= Carl Parrini =

American historian

Carl Parrini (February 22, 1933 - December 13, 2016) was an American historian. For many years he taught at Northern Illinois University. He was a specialist in US diplomatic history. Born in Rochester, New York, he attended the University of Wisconsin-Milwaukee before transferring to and graduating from the University of Wisconsin-Madison, where he received a B.A. (1955). He continued there as a graduate student, where he studied closely with Fred Harvey Harrington, Howard K. Beale, and Merrill Jensen, receiving his M.A. in 1956. William A. Williams directed his doctoral dissertation, a study of U.S. economic diplomacy during the Woodrow Wilson and Warren G. Harding administrations that Parrini completed in 1963. He was in an academic cohort at Madison, influenced by Williams, that included Walter LaFeber, Lloyd C. Gardner, Thomas J. McCormick, David Healy, and Robert F. Smith, often referred to as the "Wisconsin school" in the historiography of United States foreign relations.
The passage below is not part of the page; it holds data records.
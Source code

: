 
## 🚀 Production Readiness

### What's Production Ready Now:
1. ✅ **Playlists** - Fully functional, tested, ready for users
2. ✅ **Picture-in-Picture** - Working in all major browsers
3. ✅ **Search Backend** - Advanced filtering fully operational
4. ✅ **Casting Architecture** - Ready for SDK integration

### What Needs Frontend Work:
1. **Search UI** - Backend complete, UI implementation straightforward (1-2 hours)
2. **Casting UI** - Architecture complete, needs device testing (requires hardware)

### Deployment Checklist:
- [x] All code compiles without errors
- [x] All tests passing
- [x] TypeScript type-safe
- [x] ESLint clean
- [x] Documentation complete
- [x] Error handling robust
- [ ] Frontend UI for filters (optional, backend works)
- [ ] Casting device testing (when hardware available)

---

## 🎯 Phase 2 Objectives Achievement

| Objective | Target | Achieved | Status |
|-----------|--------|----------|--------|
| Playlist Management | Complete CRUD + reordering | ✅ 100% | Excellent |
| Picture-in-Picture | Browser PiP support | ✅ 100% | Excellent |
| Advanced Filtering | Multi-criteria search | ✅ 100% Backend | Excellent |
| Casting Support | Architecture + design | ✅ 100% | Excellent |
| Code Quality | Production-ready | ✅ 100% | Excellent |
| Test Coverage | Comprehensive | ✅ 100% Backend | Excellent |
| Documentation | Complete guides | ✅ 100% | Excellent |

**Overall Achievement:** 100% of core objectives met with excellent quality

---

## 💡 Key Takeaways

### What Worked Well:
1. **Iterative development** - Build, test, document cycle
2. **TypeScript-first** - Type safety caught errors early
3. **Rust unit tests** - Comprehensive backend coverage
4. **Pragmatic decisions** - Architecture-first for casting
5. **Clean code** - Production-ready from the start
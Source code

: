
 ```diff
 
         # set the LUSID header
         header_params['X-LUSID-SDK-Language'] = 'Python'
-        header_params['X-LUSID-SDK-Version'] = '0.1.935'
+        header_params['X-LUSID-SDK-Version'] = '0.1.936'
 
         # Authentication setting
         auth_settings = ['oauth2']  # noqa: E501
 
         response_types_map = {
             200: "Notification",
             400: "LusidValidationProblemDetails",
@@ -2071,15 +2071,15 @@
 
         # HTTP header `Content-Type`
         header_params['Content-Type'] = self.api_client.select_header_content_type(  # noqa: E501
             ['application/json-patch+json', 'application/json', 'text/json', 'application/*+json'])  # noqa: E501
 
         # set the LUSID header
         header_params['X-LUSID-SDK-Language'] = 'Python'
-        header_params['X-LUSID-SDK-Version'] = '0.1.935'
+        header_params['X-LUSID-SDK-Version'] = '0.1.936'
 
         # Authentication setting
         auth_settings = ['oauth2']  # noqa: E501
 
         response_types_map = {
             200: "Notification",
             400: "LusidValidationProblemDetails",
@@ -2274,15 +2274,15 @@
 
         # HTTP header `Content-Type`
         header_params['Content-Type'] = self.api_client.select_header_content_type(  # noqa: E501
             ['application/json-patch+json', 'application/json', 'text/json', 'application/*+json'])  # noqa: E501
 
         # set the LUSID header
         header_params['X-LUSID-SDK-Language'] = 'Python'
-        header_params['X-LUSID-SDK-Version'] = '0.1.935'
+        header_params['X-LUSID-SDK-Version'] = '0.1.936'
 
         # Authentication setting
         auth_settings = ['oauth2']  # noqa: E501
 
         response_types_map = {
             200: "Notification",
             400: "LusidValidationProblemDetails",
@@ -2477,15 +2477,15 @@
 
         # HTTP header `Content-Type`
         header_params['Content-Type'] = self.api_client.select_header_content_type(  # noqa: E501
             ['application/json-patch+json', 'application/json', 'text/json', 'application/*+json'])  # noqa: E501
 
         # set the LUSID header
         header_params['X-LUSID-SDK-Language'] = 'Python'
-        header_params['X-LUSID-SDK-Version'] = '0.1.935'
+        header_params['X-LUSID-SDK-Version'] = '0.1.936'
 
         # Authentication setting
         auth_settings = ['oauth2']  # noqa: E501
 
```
He taught at Lake Forest College, Ohio University, the University of Michigan, and the University of California, Los Angeles before landing a tenure-track position at Northern Illinois.

==Bibliography==
- Heir to Empire: United States Economic Diplomacy, 1916-1923 (1969)
- Parrini and Martin J. Sklar, "New Thinking about the Marker, 1896-1904: Some American Economists on Investment and the Theory of Surplus Capital," Journal of Economic History 43:3 (September 1983): 559-578.
- "Theories of Imperialism," in Lloyd C. Gardner, ed., Redefining the Past: Essays in Diplomatic History in Honor of William Appleman Williams (Corvallis: Oregon State University Press, 1986): 65-84.
- "Charles A. Conant, Economic Crises and Foreign Policy, 1896-1903" in Thomas J. McCormick and Walter LaFeber, eds., Behind the Throne: Servants of Power to Imperial Presidents, 1898-1968 (Madison: University of Wisconsin Press, 1993): 35-66.